O assunto é vasto e as vidas são curtas e trepidantes. Todavia, as notas estão coligidas, os materiais
abundam - e isso nos permite esperar que levaremos a cabo o nosso propósito. Importa ainda, antes
de concluir este prefácio, que só tem um autor e que enche as únicas páginas cuja responsabilidade se
não divide por três, esclarecer um jacto importante. De resto só assim Abel Pratas e eu consentiríamos
em assinar esta obra.
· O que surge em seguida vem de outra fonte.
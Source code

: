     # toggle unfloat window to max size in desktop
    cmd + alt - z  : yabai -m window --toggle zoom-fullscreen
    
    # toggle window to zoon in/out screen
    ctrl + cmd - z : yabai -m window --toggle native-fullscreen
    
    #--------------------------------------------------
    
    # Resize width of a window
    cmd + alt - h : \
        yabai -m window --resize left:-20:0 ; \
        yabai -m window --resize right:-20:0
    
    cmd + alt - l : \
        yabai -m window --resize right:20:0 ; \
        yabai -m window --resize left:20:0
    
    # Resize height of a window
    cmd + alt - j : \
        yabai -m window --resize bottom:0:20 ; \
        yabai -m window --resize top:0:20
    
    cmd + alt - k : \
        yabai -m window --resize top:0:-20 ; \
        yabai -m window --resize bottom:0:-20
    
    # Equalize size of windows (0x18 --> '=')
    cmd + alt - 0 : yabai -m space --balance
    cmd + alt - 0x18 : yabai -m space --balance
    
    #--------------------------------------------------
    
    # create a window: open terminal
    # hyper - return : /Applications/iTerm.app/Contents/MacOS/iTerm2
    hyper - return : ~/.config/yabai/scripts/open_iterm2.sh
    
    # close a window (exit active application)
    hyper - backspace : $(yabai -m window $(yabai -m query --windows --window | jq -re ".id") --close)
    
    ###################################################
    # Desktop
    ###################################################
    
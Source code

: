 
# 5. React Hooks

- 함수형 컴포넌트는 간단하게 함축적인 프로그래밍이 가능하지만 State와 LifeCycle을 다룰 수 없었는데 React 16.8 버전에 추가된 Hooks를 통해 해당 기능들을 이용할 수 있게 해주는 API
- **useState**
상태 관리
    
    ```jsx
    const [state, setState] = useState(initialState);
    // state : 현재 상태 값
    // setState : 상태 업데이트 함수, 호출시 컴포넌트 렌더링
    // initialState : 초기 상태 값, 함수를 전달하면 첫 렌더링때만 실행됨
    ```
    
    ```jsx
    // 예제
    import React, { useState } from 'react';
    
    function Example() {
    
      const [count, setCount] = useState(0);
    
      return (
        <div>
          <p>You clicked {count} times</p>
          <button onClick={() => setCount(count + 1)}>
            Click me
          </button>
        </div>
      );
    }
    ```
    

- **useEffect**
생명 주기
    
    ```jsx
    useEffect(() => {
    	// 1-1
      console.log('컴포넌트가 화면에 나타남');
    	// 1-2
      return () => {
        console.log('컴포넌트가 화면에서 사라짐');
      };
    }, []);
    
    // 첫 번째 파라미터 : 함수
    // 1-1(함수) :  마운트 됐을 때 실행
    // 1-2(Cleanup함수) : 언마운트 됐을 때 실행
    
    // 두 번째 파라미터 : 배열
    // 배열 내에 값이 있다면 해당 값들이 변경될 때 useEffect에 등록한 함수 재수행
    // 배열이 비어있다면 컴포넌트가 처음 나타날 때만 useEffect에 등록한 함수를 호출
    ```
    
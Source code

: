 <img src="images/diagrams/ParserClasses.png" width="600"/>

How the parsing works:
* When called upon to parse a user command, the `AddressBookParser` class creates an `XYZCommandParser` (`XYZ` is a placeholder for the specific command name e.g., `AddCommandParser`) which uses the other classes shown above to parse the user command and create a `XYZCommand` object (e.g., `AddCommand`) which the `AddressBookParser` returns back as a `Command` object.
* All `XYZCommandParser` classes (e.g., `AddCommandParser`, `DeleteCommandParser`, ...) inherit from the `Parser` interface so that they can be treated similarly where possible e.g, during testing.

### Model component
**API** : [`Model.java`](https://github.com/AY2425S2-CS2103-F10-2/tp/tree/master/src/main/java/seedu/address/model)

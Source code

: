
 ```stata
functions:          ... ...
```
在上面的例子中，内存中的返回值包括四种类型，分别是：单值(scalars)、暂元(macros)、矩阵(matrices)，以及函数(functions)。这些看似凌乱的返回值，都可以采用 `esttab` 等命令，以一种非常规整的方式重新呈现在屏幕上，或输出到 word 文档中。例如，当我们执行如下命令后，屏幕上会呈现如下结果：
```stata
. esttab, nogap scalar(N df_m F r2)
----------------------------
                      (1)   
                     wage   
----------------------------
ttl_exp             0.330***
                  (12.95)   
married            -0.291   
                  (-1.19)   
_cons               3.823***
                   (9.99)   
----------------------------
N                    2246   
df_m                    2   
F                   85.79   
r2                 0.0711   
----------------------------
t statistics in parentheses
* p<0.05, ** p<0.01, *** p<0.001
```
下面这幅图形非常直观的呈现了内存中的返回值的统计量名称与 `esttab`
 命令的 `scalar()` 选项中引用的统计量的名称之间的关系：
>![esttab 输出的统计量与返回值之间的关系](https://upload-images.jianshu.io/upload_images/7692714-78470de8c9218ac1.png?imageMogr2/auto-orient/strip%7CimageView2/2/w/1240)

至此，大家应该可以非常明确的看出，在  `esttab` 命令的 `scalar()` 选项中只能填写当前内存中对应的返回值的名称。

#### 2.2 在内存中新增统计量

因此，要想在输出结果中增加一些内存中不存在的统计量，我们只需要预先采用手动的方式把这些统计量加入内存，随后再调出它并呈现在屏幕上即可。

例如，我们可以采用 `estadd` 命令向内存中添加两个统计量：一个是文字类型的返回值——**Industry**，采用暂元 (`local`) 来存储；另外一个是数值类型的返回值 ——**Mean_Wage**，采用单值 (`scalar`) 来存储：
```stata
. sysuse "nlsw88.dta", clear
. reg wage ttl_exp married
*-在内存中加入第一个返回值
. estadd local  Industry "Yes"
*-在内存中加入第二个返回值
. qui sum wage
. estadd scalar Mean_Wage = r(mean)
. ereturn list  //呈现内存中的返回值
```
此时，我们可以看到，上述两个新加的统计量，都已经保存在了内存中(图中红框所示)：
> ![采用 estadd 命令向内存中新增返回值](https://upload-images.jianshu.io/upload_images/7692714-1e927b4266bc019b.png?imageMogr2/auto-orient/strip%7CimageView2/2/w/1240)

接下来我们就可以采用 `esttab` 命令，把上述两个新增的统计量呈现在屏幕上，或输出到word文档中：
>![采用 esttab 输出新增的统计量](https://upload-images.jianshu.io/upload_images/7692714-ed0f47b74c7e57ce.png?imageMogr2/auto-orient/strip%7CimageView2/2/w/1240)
Seria impossível escrevermos este livro sem a colaboração de Teodósio Cabral.
Enquanto Abel Pratas e eu somos caçadores como tantos outros, caçadores por desporto, acidentalmente,
Teodósio Cabral é um caçador extraordinário - dos maiores que há por esse mundo. È da sua experiência
de vinte anos, do seu saber de curiosíssimo e culto observador, das suas faculdades inatas de naturalista
prático, dos seus profundos conhecimentos sobre todos os mistérios da selva que resultaram as notas sobre
as quais foi possível redigir este volume. Embora seus companheiros de caça, nunca fomos a seu
lado senão discípulos perante um mestre. O pouco que sabemos, o que vimos e anotámos só muito raras vezes
não foi conduzido por ele. Pertence-lhe, pois, por direito próprio, a melhor parte deste livro.